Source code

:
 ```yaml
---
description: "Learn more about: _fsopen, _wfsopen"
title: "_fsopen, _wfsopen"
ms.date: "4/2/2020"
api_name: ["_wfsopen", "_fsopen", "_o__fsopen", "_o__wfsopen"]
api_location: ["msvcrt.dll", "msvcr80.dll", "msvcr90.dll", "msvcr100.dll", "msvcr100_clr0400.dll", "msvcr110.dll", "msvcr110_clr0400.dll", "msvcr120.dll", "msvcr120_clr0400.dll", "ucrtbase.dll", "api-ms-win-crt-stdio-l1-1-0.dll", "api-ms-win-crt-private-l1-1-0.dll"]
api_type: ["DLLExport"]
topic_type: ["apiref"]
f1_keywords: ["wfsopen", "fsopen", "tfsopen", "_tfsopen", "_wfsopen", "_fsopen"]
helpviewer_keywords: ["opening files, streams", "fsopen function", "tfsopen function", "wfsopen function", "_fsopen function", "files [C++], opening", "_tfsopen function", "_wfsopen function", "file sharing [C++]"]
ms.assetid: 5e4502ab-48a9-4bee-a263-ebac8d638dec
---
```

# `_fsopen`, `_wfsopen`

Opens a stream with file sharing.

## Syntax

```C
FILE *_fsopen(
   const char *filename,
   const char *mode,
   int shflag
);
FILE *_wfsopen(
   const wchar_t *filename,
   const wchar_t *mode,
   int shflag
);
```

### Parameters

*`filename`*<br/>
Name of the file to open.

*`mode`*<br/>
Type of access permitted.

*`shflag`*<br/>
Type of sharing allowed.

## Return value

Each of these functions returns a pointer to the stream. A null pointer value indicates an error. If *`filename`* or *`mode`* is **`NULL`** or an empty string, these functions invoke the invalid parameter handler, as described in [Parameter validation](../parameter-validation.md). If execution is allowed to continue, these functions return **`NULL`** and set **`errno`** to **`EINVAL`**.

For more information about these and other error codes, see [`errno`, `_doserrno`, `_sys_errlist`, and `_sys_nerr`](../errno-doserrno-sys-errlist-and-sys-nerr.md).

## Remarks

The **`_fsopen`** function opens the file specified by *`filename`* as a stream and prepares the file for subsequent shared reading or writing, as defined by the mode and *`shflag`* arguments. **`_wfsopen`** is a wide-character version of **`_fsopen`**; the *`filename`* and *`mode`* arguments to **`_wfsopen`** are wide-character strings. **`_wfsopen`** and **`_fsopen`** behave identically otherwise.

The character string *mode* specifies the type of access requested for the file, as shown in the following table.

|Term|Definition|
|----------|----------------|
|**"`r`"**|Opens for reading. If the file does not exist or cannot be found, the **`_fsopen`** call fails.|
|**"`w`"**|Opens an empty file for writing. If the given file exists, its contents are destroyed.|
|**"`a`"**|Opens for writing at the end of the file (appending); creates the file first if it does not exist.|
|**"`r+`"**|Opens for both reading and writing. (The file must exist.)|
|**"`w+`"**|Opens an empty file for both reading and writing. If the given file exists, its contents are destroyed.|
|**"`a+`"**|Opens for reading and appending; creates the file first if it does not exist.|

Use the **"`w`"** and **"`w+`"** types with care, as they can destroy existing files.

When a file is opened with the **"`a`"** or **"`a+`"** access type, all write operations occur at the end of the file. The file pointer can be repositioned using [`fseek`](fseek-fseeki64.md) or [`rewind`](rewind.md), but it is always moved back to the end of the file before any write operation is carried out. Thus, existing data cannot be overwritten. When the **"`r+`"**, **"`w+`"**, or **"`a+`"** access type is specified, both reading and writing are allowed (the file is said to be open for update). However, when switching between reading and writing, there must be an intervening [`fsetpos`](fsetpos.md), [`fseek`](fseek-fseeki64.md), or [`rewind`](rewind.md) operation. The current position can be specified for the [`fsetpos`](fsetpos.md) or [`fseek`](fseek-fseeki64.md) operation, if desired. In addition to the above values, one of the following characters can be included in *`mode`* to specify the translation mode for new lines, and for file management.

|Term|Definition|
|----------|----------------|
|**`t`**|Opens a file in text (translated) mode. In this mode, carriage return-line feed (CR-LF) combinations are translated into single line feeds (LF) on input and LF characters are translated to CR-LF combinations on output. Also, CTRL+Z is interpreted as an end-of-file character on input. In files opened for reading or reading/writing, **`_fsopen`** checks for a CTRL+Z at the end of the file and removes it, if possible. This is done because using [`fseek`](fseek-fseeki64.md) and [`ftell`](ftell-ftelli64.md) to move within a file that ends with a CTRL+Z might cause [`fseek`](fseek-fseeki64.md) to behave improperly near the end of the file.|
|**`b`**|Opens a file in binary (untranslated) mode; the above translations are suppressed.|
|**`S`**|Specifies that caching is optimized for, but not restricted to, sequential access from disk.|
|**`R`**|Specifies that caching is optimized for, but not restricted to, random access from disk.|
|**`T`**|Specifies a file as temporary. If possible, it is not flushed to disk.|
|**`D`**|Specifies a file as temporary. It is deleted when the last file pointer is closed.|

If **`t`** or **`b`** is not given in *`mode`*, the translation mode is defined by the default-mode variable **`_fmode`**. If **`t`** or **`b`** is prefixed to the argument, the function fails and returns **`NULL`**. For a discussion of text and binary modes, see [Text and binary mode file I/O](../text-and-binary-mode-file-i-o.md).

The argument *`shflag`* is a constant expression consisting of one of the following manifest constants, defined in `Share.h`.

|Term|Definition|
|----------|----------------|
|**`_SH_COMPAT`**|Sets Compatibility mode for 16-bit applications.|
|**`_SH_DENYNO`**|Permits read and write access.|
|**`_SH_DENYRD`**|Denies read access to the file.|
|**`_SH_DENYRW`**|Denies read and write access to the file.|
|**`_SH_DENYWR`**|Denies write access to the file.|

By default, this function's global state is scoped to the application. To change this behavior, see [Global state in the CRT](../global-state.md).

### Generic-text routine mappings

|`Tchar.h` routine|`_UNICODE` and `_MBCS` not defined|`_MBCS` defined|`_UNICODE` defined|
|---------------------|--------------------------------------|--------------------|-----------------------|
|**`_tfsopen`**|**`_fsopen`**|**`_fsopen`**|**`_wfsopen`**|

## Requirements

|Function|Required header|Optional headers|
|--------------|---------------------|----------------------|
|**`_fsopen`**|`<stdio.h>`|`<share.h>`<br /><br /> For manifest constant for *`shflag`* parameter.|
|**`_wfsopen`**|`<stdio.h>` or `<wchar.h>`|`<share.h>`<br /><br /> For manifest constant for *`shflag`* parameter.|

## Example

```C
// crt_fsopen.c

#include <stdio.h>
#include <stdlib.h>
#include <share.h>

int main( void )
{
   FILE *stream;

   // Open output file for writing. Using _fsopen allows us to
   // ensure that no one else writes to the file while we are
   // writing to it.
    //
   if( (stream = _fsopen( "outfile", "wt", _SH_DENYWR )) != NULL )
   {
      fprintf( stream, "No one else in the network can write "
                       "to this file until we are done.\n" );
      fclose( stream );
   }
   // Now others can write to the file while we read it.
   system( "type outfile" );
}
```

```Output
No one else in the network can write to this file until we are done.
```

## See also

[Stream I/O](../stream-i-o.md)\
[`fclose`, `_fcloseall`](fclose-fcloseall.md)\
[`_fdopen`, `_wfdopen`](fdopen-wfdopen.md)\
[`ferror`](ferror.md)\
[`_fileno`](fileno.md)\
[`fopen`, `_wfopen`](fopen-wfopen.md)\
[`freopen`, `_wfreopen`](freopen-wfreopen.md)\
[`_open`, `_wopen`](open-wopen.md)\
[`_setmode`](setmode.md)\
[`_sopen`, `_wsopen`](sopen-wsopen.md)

◆ ◆ ◆ ◆ ◆ ◆ ◆

■ Task to complete:
Which lines run from the one holding "for writing at" through the one holding "destroy existing files." in the records above? Repeat them exactly, both included, and nothing more.

■ Answer for the task:
|**"`a`"**|Opens for writing at the end of the file (appending); creates the file first if it does not exist.|
|**"`r+`"**|Opens for both reading and writing. (The file must exist.)|
|**"`w+`"**|Opens an empty file for both reading and writing. If the given file exists, its contents are destroyed.|
|**"`a+`"**|Opens for reading and appending; creates the file first if it does not exist.|

Use the **"`w`"** and **"`w+`"** types with care, as they can destroy existing files.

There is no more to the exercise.